ICA: Applying for Italian citizenship outside of the US
- WTI Magazine #146 Dec 18, 2021
Most of our articles have analyzed the eligibility requirements to apply for Italian citizenship by descent and the application process via Italian consulates in the U.S. This article instead is for those of you who are U.S citizens but do not live in the United States and therefore need to apply for citizenship via an Italian consulate abroad.
In particular, this article will analyze the residency requirements and the documents needed to apply, and it will also address some of the most frequently asked questions with regards to filing a citizenship application via an Italian consulate abroad.
What are the residency requirements to apply for Italian citizenship outside of the U.S.?
If you apply for Italian citizenship at an Italian consulate outside of the U.S. and you are not a citizen of that country nor have permanent residency there, you will be required to hold a visa which covers you for at least 2 years from the date you submit your citizenship application. In other words, you cannot apply for Italian citizenship in a foreign country if you hold a tourist visa, or another type of temporary/short term visa. The reason why Italian consulates require that your visa is valid for at least 2 years after the submission of the citizenship application is because by law the citizenship office has a maximum of 2 years to process an application. Italian consulates abroad tend to be faster when assessing citizenship requests compared to Italian consulates in the U.S. because they have less applications to process, therefore, you might not need to wait 2 years to be granted Italian citizenship.

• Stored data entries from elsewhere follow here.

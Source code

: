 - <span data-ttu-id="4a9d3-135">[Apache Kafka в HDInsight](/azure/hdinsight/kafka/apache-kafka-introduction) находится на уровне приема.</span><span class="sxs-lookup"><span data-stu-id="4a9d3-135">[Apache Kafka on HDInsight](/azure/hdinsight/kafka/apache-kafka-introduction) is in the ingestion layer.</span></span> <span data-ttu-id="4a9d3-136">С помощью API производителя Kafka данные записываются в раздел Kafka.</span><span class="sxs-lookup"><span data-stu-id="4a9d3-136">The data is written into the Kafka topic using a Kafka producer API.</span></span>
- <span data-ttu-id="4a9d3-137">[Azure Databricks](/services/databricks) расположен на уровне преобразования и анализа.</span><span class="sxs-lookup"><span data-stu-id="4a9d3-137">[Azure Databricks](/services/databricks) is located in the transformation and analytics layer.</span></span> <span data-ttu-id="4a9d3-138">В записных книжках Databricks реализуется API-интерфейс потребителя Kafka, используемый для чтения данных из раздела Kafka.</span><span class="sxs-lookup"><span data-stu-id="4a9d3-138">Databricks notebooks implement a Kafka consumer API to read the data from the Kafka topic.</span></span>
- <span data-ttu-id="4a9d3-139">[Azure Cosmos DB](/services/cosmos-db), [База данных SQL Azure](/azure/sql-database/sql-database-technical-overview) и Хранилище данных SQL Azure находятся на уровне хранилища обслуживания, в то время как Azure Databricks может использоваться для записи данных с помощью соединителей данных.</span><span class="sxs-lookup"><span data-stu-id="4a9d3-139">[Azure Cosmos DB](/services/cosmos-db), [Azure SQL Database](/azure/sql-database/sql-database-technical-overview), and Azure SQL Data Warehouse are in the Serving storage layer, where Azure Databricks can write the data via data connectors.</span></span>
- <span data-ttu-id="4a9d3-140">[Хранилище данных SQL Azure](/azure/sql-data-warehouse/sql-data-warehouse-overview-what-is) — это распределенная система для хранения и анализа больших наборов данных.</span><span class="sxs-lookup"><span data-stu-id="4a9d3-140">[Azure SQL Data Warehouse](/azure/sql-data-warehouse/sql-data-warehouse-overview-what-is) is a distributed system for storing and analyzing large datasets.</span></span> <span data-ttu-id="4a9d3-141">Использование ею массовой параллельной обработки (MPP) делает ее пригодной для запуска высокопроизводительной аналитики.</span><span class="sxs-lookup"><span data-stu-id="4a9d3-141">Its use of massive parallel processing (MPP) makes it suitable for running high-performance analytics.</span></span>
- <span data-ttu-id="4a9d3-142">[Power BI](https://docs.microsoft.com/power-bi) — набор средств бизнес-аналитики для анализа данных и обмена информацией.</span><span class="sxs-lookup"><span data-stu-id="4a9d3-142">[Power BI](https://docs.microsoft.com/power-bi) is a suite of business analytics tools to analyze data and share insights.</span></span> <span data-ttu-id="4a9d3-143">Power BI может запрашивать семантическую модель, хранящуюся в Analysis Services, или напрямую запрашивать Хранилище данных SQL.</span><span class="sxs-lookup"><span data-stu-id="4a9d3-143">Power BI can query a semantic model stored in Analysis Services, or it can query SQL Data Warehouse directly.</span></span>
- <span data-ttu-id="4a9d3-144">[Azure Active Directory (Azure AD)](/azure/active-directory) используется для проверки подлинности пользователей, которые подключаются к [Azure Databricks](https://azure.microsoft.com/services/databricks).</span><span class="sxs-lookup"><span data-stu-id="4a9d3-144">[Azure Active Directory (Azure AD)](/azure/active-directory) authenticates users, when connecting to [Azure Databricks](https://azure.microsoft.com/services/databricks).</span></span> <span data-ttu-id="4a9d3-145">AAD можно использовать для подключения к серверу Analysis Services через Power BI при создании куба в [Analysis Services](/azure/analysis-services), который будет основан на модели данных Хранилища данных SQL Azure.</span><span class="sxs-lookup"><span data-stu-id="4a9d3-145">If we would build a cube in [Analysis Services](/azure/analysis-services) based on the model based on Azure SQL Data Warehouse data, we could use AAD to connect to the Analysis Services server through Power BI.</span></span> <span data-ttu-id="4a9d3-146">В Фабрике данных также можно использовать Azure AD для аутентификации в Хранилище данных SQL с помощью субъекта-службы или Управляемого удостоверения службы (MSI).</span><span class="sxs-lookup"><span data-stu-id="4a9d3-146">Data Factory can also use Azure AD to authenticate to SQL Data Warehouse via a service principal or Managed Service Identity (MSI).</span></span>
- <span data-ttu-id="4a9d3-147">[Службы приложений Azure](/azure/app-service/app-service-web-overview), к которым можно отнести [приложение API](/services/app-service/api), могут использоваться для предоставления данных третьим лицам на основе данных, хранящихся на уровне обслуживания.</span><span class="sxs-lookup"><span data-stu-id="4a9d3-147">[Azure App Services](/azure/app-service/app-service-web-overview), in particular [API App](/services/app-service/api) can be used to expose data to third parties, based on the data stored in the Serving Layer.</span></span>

It is also worth pointing out that if you hold a renewable study or work visa, for instance, or if you provide the Italian consulate with sufficient proof that you will be residing in the country where you apply for a period that exceeds 2 years they might allow you to file an application even if your visa is set to expire before. Please bear in mind that the Italian consulate to which you apply must cover the jurisdiction where you reside. Furthermore, the consulate might require additional proof of residency (i.e., a utility bill or a bank statement) in order to verify that you reside under their jurisdiction.
What are the documents needed to apply for Italian citizenship via a consulate outside of the U.S?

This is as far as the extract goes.